AIM OF THE TASK: The task calls for the count of lines containing "Global" in these records, given as a number with no other words.

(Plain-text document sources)
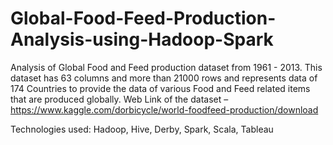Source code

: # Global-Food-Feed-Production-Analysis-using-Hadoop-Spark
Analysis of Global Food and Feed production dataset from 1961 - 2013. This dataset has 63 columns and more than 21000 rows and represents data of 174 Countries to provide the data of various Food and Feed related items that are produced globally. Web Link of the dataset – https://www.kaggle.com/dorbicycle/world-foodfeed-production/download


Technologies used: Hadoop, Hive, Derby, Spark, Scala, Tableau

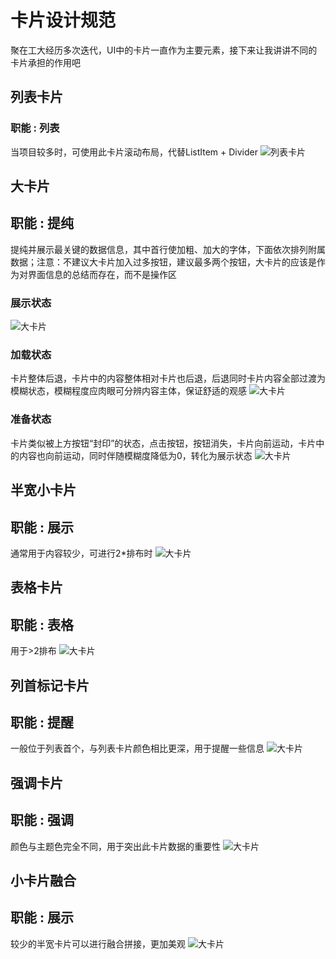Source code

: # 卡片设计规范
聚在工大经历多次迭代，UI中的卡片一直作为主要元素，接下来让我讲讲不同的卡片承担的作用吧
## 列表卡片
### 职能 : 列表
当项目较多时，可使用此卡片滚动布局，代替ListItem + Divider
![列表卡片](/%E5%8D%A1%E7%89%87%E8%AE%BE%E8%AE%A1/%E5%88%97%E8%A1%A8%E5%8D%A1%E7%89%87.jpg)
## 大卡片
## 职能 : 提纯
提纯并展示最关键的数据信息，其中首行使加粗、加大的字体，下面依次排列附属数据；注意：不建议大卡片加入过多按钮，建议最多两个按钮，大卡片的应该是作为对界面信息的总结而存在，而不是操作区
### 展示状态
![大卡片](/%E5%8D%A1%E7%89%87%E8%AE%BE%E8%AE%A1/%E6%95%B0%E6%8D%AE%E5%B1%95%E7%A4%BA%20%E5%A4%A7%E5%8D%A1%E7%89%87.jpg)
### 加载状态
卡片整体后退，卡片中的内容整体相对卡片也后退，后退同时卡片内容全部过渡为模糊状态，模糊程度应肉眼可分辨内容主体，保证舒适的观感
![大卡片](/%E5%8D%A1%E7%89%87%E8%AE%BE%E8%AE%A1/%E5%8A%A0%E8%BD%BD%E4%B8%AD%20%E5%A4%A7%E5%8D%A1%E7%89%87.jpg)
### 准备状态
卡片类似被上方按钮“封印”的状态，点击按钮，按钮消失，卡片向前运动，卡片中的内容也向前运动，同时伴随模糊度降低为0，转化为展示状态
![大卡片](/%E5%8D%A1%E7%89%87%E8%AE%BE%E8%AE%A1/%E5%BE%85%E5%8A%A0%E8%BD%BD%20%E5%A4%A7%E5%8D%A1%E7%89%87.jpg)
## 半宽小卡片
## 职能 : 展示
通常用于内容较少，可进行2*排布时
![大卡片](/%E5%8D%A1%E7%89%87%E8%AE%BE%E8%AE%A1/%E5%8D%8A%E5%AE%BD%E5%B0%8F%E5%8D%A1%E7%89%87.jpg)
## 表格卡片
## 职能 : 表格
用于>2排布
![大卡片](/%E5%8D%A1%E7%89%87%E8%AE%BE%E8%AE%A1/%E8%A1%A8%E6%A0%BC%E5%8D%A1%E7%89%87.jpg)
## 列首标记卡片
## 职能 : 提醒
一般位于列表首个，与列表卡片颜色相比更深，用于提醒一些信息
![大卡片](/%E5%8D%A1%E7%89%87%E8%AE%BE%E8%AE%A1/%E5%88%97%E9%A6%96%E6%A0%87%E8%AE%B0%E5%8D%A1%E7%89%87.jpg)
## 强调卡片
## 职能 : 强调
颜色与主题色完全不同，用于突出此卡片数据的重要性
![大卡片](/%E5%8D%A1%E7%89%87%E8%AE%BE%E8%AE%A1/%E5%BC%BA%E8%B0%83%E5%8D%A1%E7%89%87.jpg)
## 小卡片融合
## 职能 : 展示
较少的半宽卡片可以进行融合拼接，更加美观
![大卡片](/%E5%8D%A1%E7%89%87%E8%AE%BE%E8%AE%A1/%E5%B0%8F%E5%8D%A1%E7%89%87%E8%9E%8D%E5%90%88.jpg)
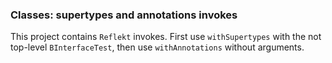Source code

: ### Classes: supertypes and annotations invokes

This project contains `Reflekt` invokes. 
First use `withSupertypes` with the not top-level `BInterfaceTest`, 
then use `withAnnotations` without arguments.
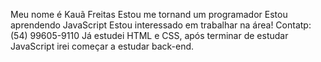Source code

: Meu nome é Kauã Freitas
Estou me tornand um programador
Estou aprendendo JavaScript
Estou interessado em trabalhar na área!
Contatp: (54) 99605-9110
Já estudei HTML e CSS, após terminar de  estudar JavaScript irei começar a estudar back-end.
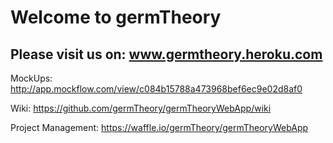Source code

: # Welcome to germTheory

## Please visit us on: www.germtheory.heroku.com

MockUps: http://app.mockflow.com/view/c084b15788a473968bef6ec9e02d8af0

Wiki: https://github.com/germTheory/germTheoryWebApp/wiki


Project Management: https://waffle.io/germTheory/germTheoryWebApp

RESPONSE AREA: 2